What needs to be done
Please repeat, without alteration, the line containing "- **Try**: Click" and every line that follows it to the end of the entries below, and only those lines.

Given data
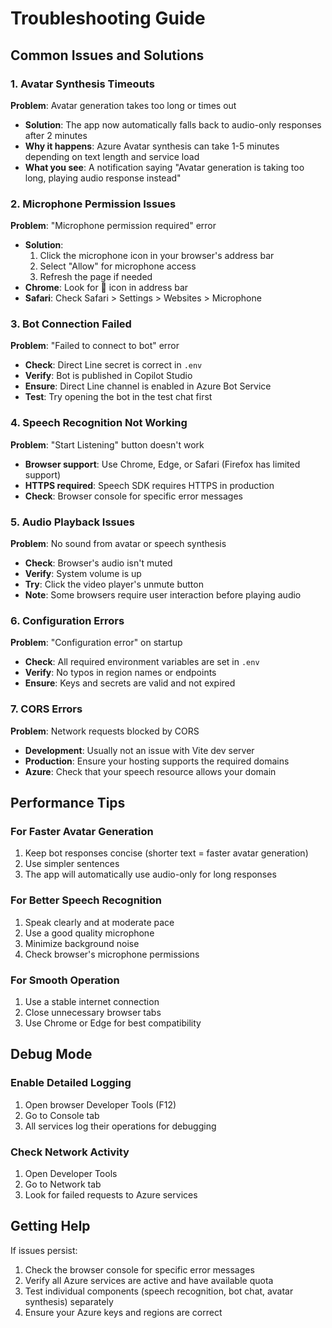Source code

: # Troubleshooting Guide

## Common Issues and Solutions

### 1. Avatar Synthesis Timeouts

**Problem**: Avatar generation takes too long or times out
- **Solution**: The app now automatically falls back to audio-only responses after 2 minutes
- **Why it happens**: Azure Avatar synthesis can take 1-5 minutes depending on text length and service load
- **What you see**: A notification saying "Avatar generation is taking too long, playing audio response instead"

### 2. Microphone Permission Issues

**Problem**: "Microphone permission required" error
- **Solution**: 
  1. Click the microphone icon in your browser's address bar
  2. Select "Allow" for microphone access
  3. Refresh the page if needed
- **Chrome**: Look for 🎤 icon in address bar
- **Safari**: Check Safari > Settings > Websites > Microphone

### 3. Bot Connection Failed

**Problem**: "Failed to connect to bot" error
- **Check**: Direct Line secret is correct in `.env`
- **Verify**: Bot is published in Copilot Studio
- **Ensure**: Direct Line channel is enabled in Azure Bot Service
- **Test**: Try opening the bot in the test chat first

### 4. Speech Recognition Not Working

**Problem**: "Start Listening" button doesn't work
- **Browser support**: Use Chrome, Edge, or Safari (Firefox has limited support)
- **HTTPS required**: Speech SDK requires HTTPS in production
- **Check**: Browser console for specific error messages

### 5. Audio Playback Issues

**Problem**: No sound from avatar or speech synthesis
- **Check**: Browser's audio isn't muted
- **Verify**: System volume is up
- **Try**: Click the video player's unmute button
- **Note**: Some browsers require user interaction before playing audio

### 6. Configuration Errors

**Problem**: "Configuration error" on startup
- **Check**: All required environment variables are set in `.env`
- **Verify**: No typos in region names or endpoints
- **Ensure**: Keys and secrets are valid and not expired

### 7. CORS Errors

**Problem**: Network requests blocked by CORS
- **Development**: Usually not an issue with Vite dev server
- **Production**: Ensure your hosting supports the required domains
- **Azure**: Check that your speech resource allows your domain

## Performance Tips

### For Faster Avatar Generation
1. Keep bot responses concise (shorter text = faster avatar generation)
2. Use simpler sentences
3. The app will automatically use audio-only for long responses

### For Better Speech Recognition
1. Speak clearly and at moderate pace
2. Use a good quality microphone
3. Minimize background noise
4. Check browser's microphone permissions

### For Smooth Operation
1. Use a stable internet connection
2. Close unnecessary browser tabs
3. Use Chrome or Edge for best compatibility

## Debug Mode

### Enable Detailed Logging
1. Open browser Developer Tools (F12)
2. Go to Console tab
3. All services log their operations for debugging

### Check Network Activity
1. Open Developer Tools
2. Go to Network tab
3. Look for failed requests to Azure services

## Getting Help

If issues persist:
1. Check the browser console for specific error messages
2. Verify all Azure services are active and have available quota
3. Test individual components (speech recognition, bot chat, avatar synthesis) separately
4. Ensure your Azure keys and regions are correct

Completed task
- **Try**: Click the video player's unmute button
- **Note**: Some browsers require user interaction before playing audio

### 6. Configuration Errors

**Problem**: "Configuration error" on startup
- **Check**: All required environment variables are set in `.env`
- **Verify**: No typos in region names or endpoints
- **Ensure**: Keys and secrets are valid and not expired

### 7. CORS Errors

**Problem**: Network requests blocked by CORS
- **Development**: Usually not an issue with Vite dev server
- **Production**: Ensure your hosting supports the required domains
- **Azure**: Check that your speech resource allows your domain

## Performance Tips

### For Faster Avatar Generation
1. Keep bot responses concise (shorter text = faster avatar generation)
2. Use simpler sentences
3. The app will automatically use audio-only for long responses

### For Better Speech Recognition
1. Speak clearly and at moderate pace
2. Use a good quality microphone
3. Minimize background noise
4. Check browser's microphone permissions

### For Smooth Operation
1. Use a stable internet connection
2. Close unnecessary browser tabs
3. Use Chrome or Edge for best compatibility

## Debug Mode

### Enable Detailed Logging
1. Open browser Developer Tools (F12)
2. Go to Console tab
3. All services log their operations for debugging

### Check Network Activity
1. Open Developer Tools
2. Go to Network tab
3. Look for failed requests to Azure services

## Getting Help

If issues persist:
1. Check the browser console for specific error messages
2. Verify all Azure services are active and have available quota
3. Test individual components (speech recognition, bot chat, avatar synthesis) separately
4. Ensure your Azure keys and regions are correct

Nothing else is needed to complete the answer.